# mxl sizing discrepency?



## bill61 (Dec 5, 2002)

i have recently built up my mxl which i purchased 3 years ago. With the saddle height 
adjusted properly i have only about a fistfull of seatpost showing. the bike is everything that everyone says it is regarding ride and comfort qualities. The frame i ordered was the same size as my cannondale 58cm. , the low seatpost height was bothering me so i measured the seat tube c-c and the st length was 59.13 . am i measuring the seat tube correctly? Did someone make a mistake ? i am mildly annoyed but i can always sell the frame easily enough if it bothers me that much. The top tube length is perfect as well as the overall fit, although there is not quite as much handlebar drop as my cannondale but 
there is probably enough for my type of riding, and if i ever race i will probably use my cannondale anyway.


----------



## atpjunkie (Mar 23, 2002)

*welcome to proper bike fit*

back in the days when frames came in every cm from 47-63 having a handful of post was one of the signs of proper fit.

look at old seat pins, super short because it was all you needed.

build a bridge and get over it. reach is right? check
standover right? check
overall fit? check

your bike actually fits, drink a Leffe and be happy


----------



## tarwheel2 (Jul 7, 2005)

As long as your reach and standover are OK, I don't see that you have a problem. As ATP mentioned, back in the old days a fistfull of seatpost was the rule. It's only been more recently that it became fashionable to ride too-small frames with seatposts a mile long.

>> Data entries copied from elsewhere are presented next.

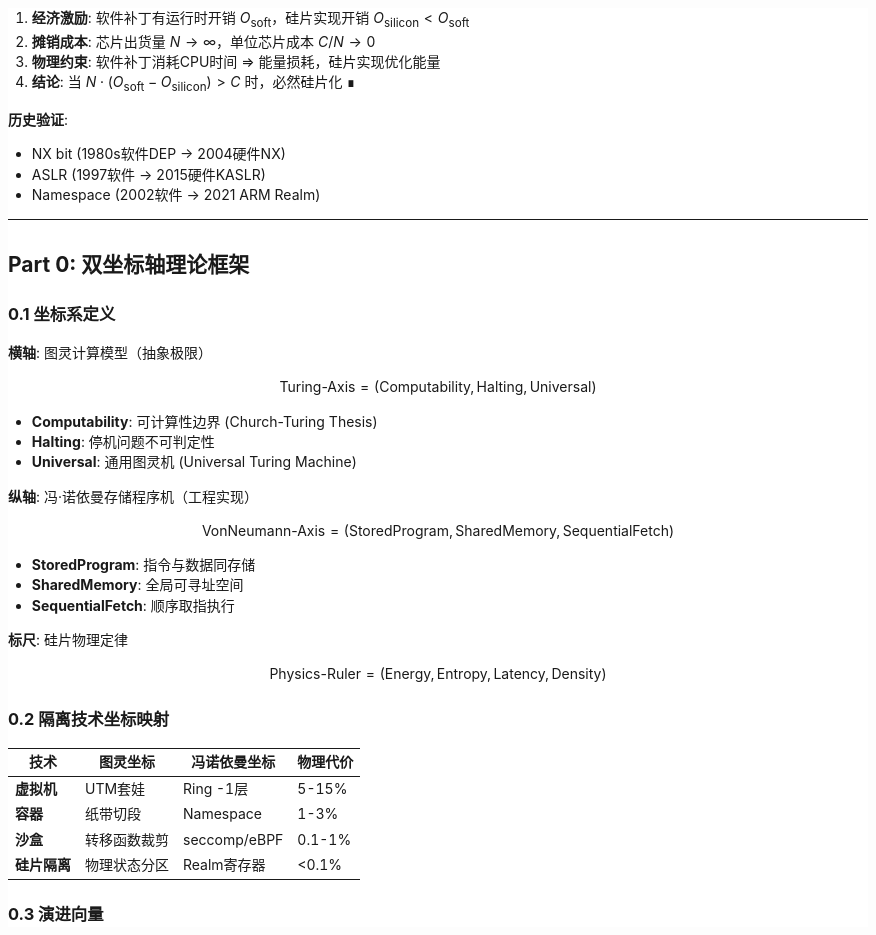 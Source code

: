 1. **经济激励**: 软件补丁有运行时开销 $O_{\text{soft}}$，硅片实现开销 $O_{\text{silicon}} < O_{\text{soft}}$
2. **摊销成本**: 芯片出货量 $N \to \infty$，单位芯片成本 $C/N \to 0$
3. **物理约束**: 软件补丁消耗CPU时间 $\Rightarrow$ 能量损耗，硅片实现优化能量
4. **结论**: 当 $N \cdot (O_{\text{soft}} - O_{\text{silicon}}) > C$ 时，必然硅片化 ∎

**历史验证**:

- NX bit (1980s软件DEP → 2004硬件NX)
- ASLR (1997软件 → 2015硬件KASLR)
- Namespace (2002软件 → 2021 ARM Realm)

---

## Part 0: 双坐标轴理论框架

### 0.1 坐标系定义

**横轴**: 图灵计算模型（抽象极限）

$$
\text{Turing-Axis} = (\text{Computability}, \text{Halting}, \text{Universal})
$$

- **Computability**: 可计算性边界 (Church-Turing Thesis)
- **Halting**: 停机问题不可判定性
- **Universal**: 通用图灵机 (Universal Turing Machine)

**纵轴**: 冯·诺依曼存储程序机（工程实现）

$$
\text{VonNeumann-Axis} = (\text{StoredProgram}, \text{SharedMemory}, \text{SequentialFetch})
$$

- **StoredProgram**: 指令与数据同存储
- **SharedMemory**: 全局可寻址空间
- **SequentialFetch**: 顺序取指执行

**标尺**: 硅片物理定律

$$
\text{Physics-Ruler} = (\text{Energy}, \text{Entropy}, \text{Latency}, \text{Density})
$$

### 0.2 隔离技术坐标映射

| 技术 | 图灵坐标 | 冯诺依曼坐标 | 物理代价 |
|------|----------|--------------|----------|
| **虚拟机** | UTM套娃 | Ring -1层 | 5-15% |
| **容器** | 纸带切段 | Namespace | 1-3% |
| **沙盒** | 转移函数裁剪 | seccomp/eBPF | 0.1-1% |
| **硅片隔离** | 物理状态分区 | Realm寄存器 | <0.1% |

### 0.3 演进向量
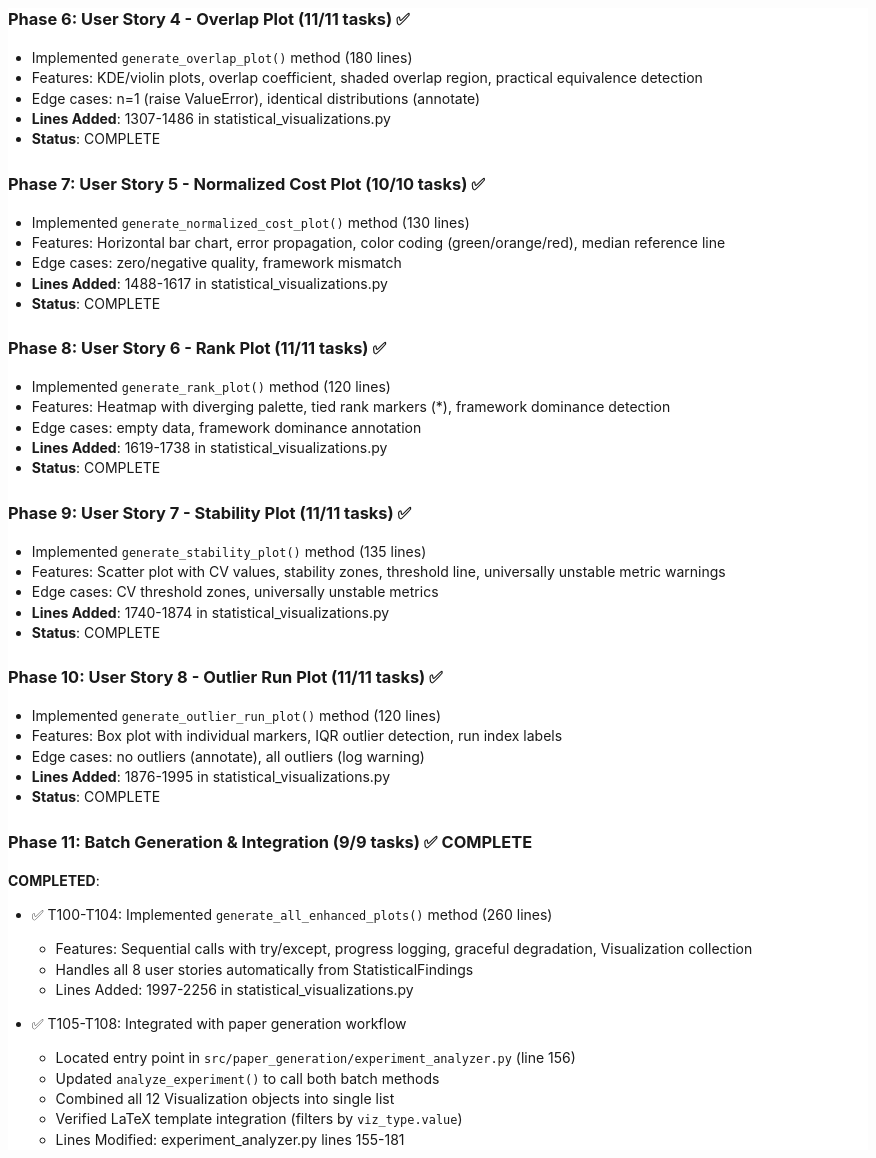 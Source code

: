 ### Phase 6: User Story 4 - Overlap Plot (11/11 tasks) ✅
- Implemented `generate_overlap_plot()` method (180 lines)
- Features: KDE/violin plots, overlap coefficient, shaded overlap region, practical equivalence detection
- Edge cases: n=1 (raise ValueError), identical distributions (annotate)
- **Lines Added**: 1307-1486 in statistical_visualizations.py
- **Status**: COMPLETE

### Phase 7: User Story 5 - Normalized Cost Plot (10/10 tasks) ✅
- Implemented `generate_normalized_cost_plot()` method (130 lines)
- Features: Horizontal bar chart, error propagation, color coding (green/orange/red), median reference line
- Edge cases: zero/negative quality, framework mismatch
- **Lines Added**: 1488-1617 in statistical_visualizations.py
- **Status**: COMPLETE

### Phase 8: User Story 6 - Rank Plot (11/11 tasks) ✅
- Implemented `generate_rank_plot()` method (120 lines)
- Features: Heatmap with diverging palette, tied rank markers (*), framework dominance detection
- Edge cases: empty data, framework dominance annotation
- **Lines Added**: 1619-1738 in statistical_visualizations.py
- **Status**: COMPLETE

### Phase 9: User Story 7 - Stability Plot (11/11 tasks) ✅
- Implemented `generate_stability_plot()` method (135 lines)
- Features: Scatter plot with CV values, stability zones, threshold line, universally unstable metric warnings
- Edge cases: CV threshold zones, universally unstable metrics
- **Lines Added**: 1740-1874 in statistical_visualizations.py
- **Status**: COMPLETE

### Phase 10: User Story 8 - Outlier Run Plot (11/11 tasks) ✅
- Implemented `generate_outlier_run_plot()` method (120 lines)
- Features: Box plot with individual markers, IQR outlier detection, run index labels
- Edge cases: no outliers (annotate), all outliers (log warning)
- **Lines Added**: 1876-1995 in statistical_visualizations.py
- **Status**: COMPLETE

### Phase 11: Batch Generation & Integration (9/9 tasks) ✅ COMPLETE
**COMPLETED**:
- ✅ T100-T104: Implemented `generate_all_enhanced_plots()` method (260 lines)
  - Features: Sequential calls with try/except, progress logging, graceful degradation, Visualization collection
  - Handles all 8 user stories automatically from StatisticalFindings
  - Lines Added: 1997-2256 in statistical_visualizations.py

- ✅ T105-T108: Integrated with paper generation workflow
  - Located entry point in `src/paper_generation/experiment_analyzer.py` (line 156)
  - Updated `analyze_experiment()` to call both batch methods
  - Combined all 12 Visualization objects into single list
  - Verified LaTeX template integration (filters by `viz_type.value`)
  - Lines Modified: experiment_analyzer.py lines 155-181
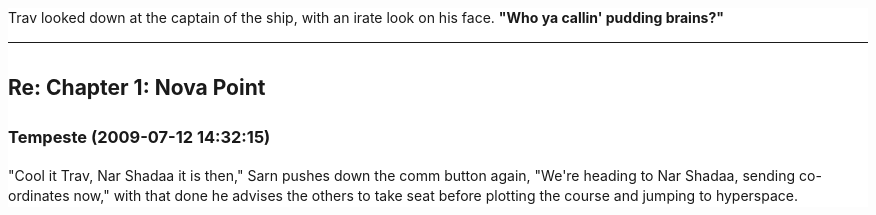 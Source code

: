 Trav looked down at the captain of the ship, with an irate look on his face.
**"Who ya callin' pudding brains?"**

---

## Re: Chapter 1: Nova Point

### **Tempeste** (2009-07-12 14:32:15)

"Cool it Trav, Nar Shadaa it is then," Sarn pushes down the comm button again, "We're heading to Nar Shadaa, sending co-ordinates now," with that done he advises the others to take seat before plotting the course and jumping to hyperspace.
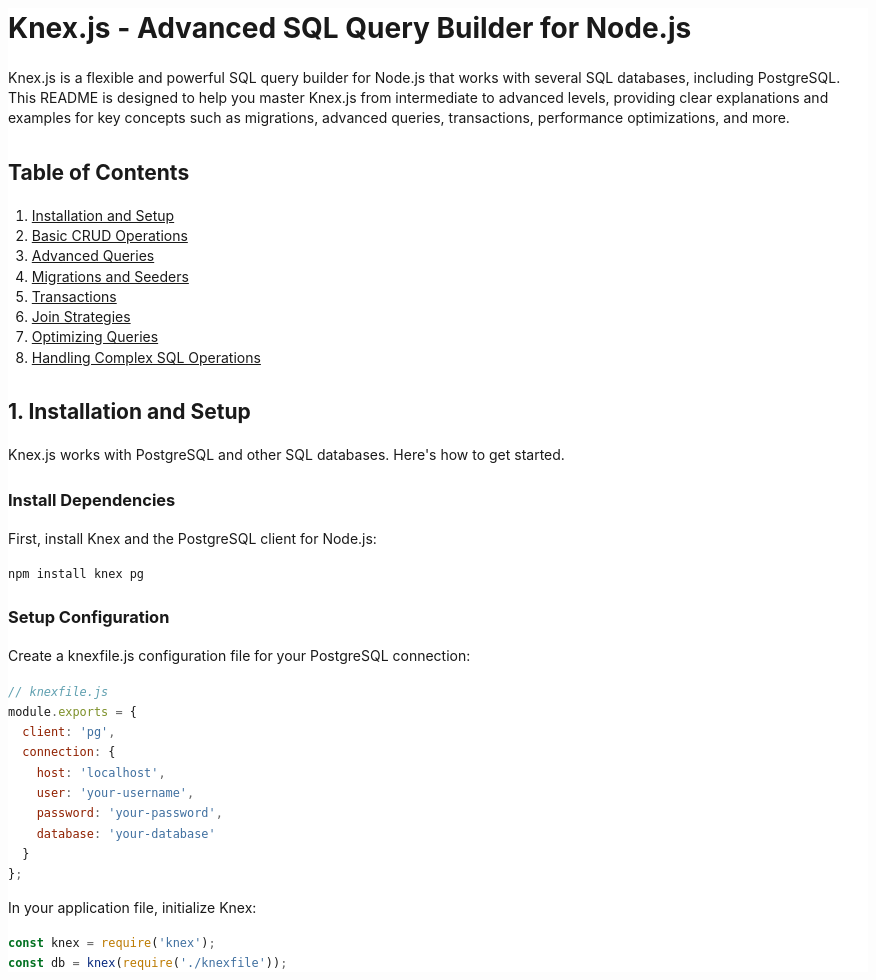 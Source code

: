 # Knex.js - Advanced SQL Query Builder for Node.js

Knex.js is a flexible and powerful SQL query builder for Node.js that works with several SQL databases, including PostgreSQL. This README is designed to help you master Knex.js from intermediate to advanced levels, providing clear explanations and examples for key concepts such as migrations, advanced queries, transactions, performance optimizations, and more.

## Table of Contents

1. [Installation and Setup](#installation-and-setup)
2. [Basic CRUD Operations](#basic-crud-operations)
3. [Advanced Queries](#advanced-queries)
4. [Migrations and Seeders](#migrations-and-seeders)
5. [Transactions](#transactions)
6. [Join Strategies](#join-strategies)
7. [Optimizing Queries](#optimizing-queries)
8. [Handling Complex SQL Operations](#handling-complex-sql-operations)

## 1. Installation and Setup

Knex.js works with PostgreSQL and other SQL databases. Here's how to get started.

### Install Dependencies

First, install Knex and the PostgreSQL client for Node.js:

```bash
npm install knex pg
```

### Setup Configuration

Create a knexfile.js configuration file for your PostgreSQL connection:

```js
// knexfile.js
module.exports = {
  client: 'pg',
  connection: {
    host: 'localhost',
    user: 'your-username',
    password: 'your-password',
    database: 'your-database'
  }
};
```
In your application file, initialize Knex:

```js
const knex = require('knex');
const db = knex(require('./knexfile'));
```
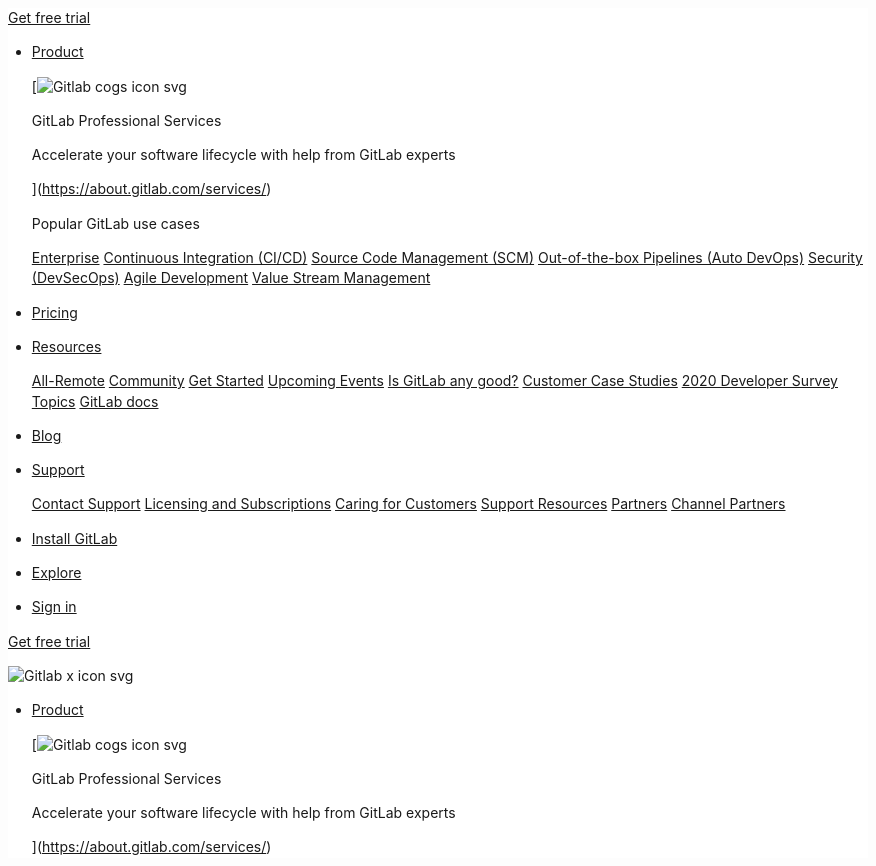 [](https://about.gitlab.com/)

[Get free trial](https://about.gitlab.com/free-trial)

*   [Product](https://about.gitlab.com/stages-devops-lifecycle/)
    
    [![Gitlab cogs icon svg](/images/nav/cogs-color.svg)
    
    GitLab Professional Services
    
    Accelerate your software lifecycle with help from GitLab experts
    
    
    
    ](https://about.gitlab.com/services/)
    
    Popular GitLab use cases
    
    [Enterprise](https://about.gitlab.com/enterprise/) [Continuous Integration (CI/CD)](https://about.gitlab.com/stages-devops-lifecycle/continuous-integration/) [Source Code Management (SCM)](https://about.gitlab.com/stages-devops-lifecycle/source-code-management/) [Out-of-the-box Pipelines (Auto DevOps)](https://about.gitlab.com/stages-devops-lifecycle/auto-devops/) [Security (DevSecOps)](https://about.gitlab.com/solutions/dev-sec-ops/) [Agile Development](https://about.gitlab.com/solutions/agile-delivery/) [Value Stream Management](https://about.gitlab.com/solutions/value-stream-management/)
    
*   [Pricing](https://about.gitlab.com/pricing/)
*   [Resources](https://about.gitlab.com/resources/)
    
    [All-Remote](https://about.gitlab.com/company/culture/all-remote/) [Community](https://about.gitlab.com/community/) [Get Started](https://about.gitlab.com/get-started/) [Upcoming Events](https://about.gitlab.com/events/) [Is GitLab any good?](https://about.gitlab.com/is-it-any-good/) [Customer Case Studies](https://about.gitlab.com/customers/) [2020 Developer Survey](https://about.gitlab.com/developer-survey/) [Topics](https://about.gitlab.com/topics/) [GitLab docs](https://docs.gitlab.com/)
    
*   [Blog](https://about.gitlab.com/blog/)
*   [Support](https://about.gitlab.com/support/)
    
    [Contact Support](https://about.gitlab.com/support/#contact-support) [Licensing and Subscriptions](https://about.gitlab.com/pricing/licensing-faq/) [Caring for Customers](https://about.gitlab.com/customer-care/) [Support Resources](https://about.gitlab.com/get-help/) [Partners](https://about.gitlab.com/partners/) [Channel Partners](https://about.gitlab.com/resellers/)
    
*   [Install GitLab](https://about.gitlab.com/install/)
*   [Explore](https://gitlab.com/explore)
*   [Sign in](https://gitlab.com/users/sign_in)

[Get free trial](https://about.gitlab.com/free-trial/)

 ![Gitlab x icon svg](/images/icons/x.svg) 

*   [Product](https://about.gitlab.com/stages-devops-lifecycle/)
    
    [![Gitlab cogs icon svg](/images/nav/cogs-color.svg)
    
    GitLab Professional Services
    
    Accelerate your software lifecycle with help from GitLab experts
    
    
    
    ](https://about.gitlab.com/services/)
     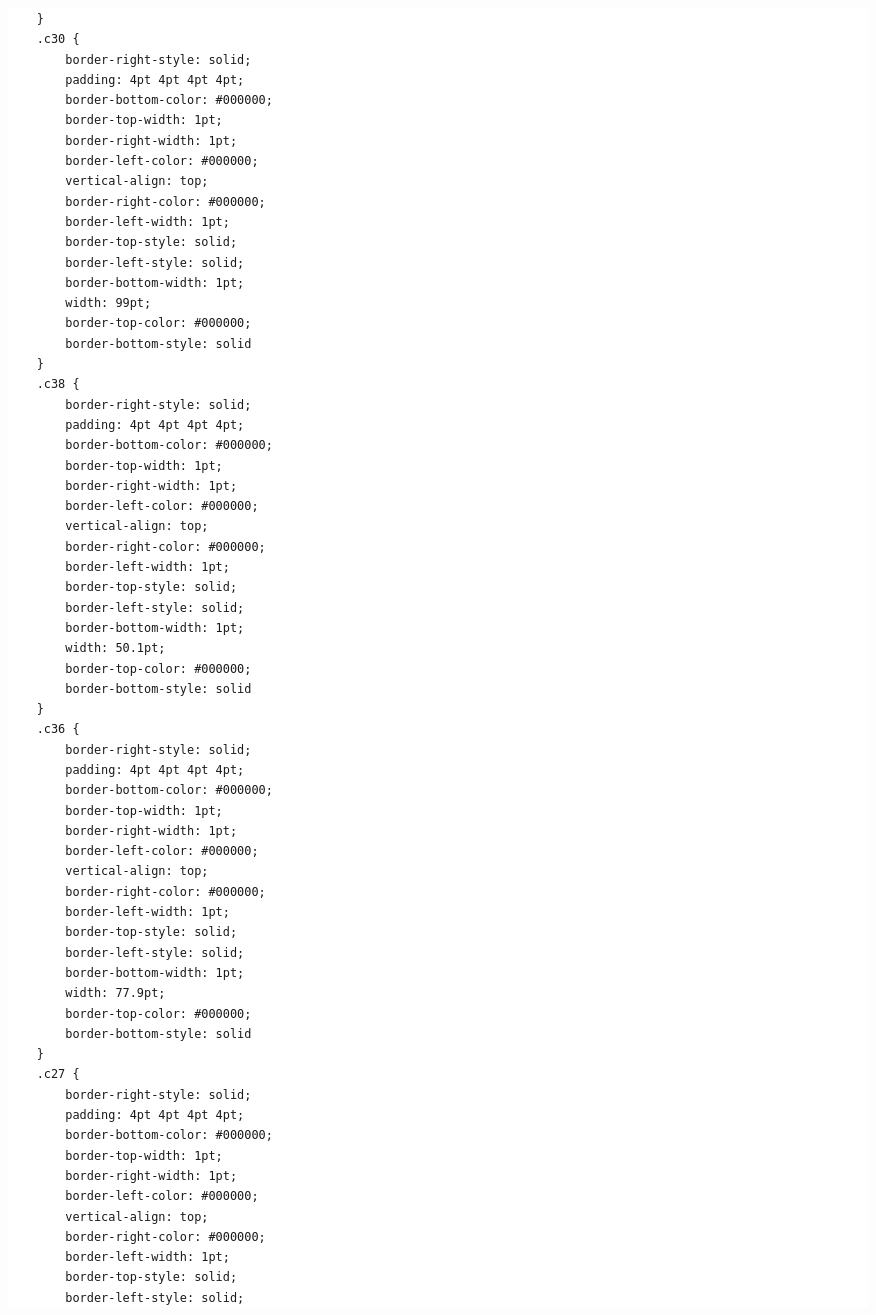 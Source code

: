         }
        .c30 {
            border-right-style: solid;
            padding: 4pt 4pt 4pt 4pt;
            border-bottom-color: #000000;
            border-top-width: 1pt;
            border-right-width: 1pt;
            border-left-color: #000000;
            vertical-align: top;
            border-right-color: #000000;
            border-left-width: 1pt;
            border-top-style: solid;
            border-left-style: solid;
            border-bottom-width: 1pt;
            width: 99pt;
            border-top-color: #000000;
            border-bottom-style: solid
        }
        .c38 {
            border-right-style: solid;
            padding: 4pt 4pt 4pt 4pt;
            border-bottom-color: #000000;
            border-top-width: 1pt;
            border-right-width: 1pt;
            border-left-color: #000000;
            vertical-align: top;
            border-right-color: #000000;
            border-left-width: 1pt;
            border-top-style: solid;
            border-left-style: solid;
            border-bottom-width: 1pt;
            width: 50.1pt;
            border-top-color: #000000;
            border-bottom-style: solid
        }
        .c36 {
            border-right-style: solid;
            padding: 4pt 4pt 4pt 4pt;
            border-bottom-color: #000000;
            border-top-width: 1pt;
            border-right-width: 1pt;
            border-left-color: #000000;
            vertical-align: top;
            border-right-color: #000000;
            border-left-width: 1pt;
            border-top-style: solid;
            border-left-style: solid;
            border-bottom-width: 1pt;
            width: 77.9pt;
            border-top-color: #000000;
            border-bottom-style: solid
        }
        .c27 {
            border-right-style: solid;
            padding: 4pt 4pt 4pt 4pt;
            border-bottom-color: #000000;
            border-top-width: 1pt;
            border-right-width: 1pt;
            border-left-color: #000000;
            vertical-align: top;
            border-right-color: #000000;
            border-left-width: 1pt;
            border-top-style: solid;
            border-left-style: solid; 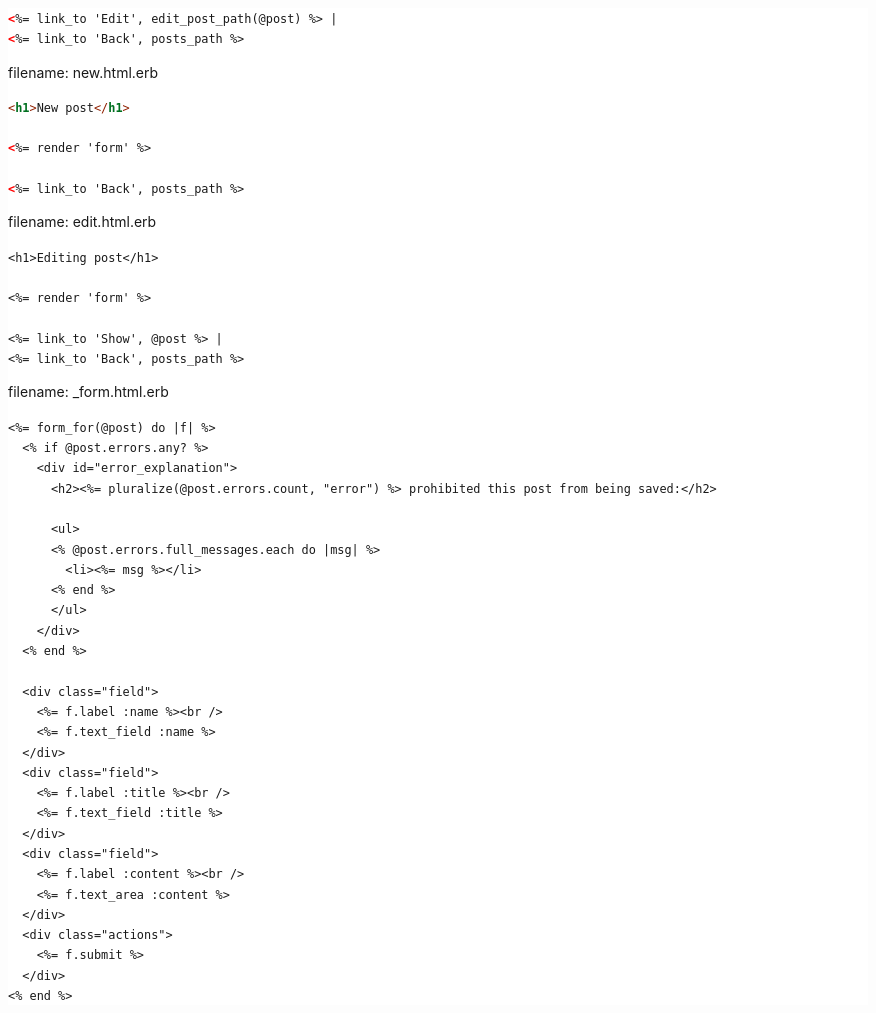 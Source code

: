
 ```html
<%= link_to 'Edit', edit_post_path(@post) %> |
<%= link_to 'Back', posts_path %>
```

filename: new.html.erb

```html
<h1>New post</h1>

<%= render 'form' %>

<%= link_to 'Back', posts_path %>
```

filename: edit.html.erb

```
<h1>Editing post</h1>

<%= render 'form' %>

<%= link_to 'Show', @post %> |
<%= link_to 'Back', posts_path %>
```

filename: _form.html.erb

```
<%= form_for(@post) do |f| %>
  <% if @post.errors.any? %>
    <div id="error_explanation">
      <h2><%= pluralize(@post.errors.count, "error") %> prohibited this post from being saved:</h2>

      <ul>
      <% @post.errors.full_messages.each do |msg| %>
        <li><%= msg %></li>
      <% end %>
      </ul>
    </div>
  <% end %>

  <div class="field">
    <%= f.label :name %><br />
    <%= f.text_field :name %>
  </div>
  <div class="field">
    <%= f.label :title %><br />
    <%= f.text_field :title %>
  </div>
  <div class="field">
    <%= f.label :content %><br />
    <%= f.text_area :content %>
  </div>
  <div class="actions">
    <%= f.submit %>
  </div>
<% end %>
```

BTW, ordering the same size as your Cannondale might no mean a thing if they measure their frames differently than Merckx. Many manufacturers measure their frames center-top, but a properly sized Merckx should be measured center-center. Of course, top tube length is the most critical dimension for most people, so that's what really matters.


----------



## atpjunkie (Mar 23, 2002)

*yup*



tarwheel2 said:


> As long as your reach and standover are OK, I don't see that you have a problem. As ATP mentioned, back in the old days a fistfull of seatpost was the rule. It's only been more recently that it became fashionable to ride too-small frames with seatposts a mile long.
> .


it is how most of my bikes fit
cx is fistful and change for extra S/O

his preception is skewed by bikes with as you say 'mile long' posts


----------



## jroden (Jun 15, 2004)

I owned an older Corda and a fairly newish MXL which were supposed to be the same geometry, but I found the newer bike ended up being quite a lot taler to end up with the same tt length. It works out very nicely and rides well, but the other thing I noticed was the measurments on both bikes were not exactly what the published geometry was--maybe they just sort of cut the tubes "by eye" with a smoke hanging out of their mouth.


----------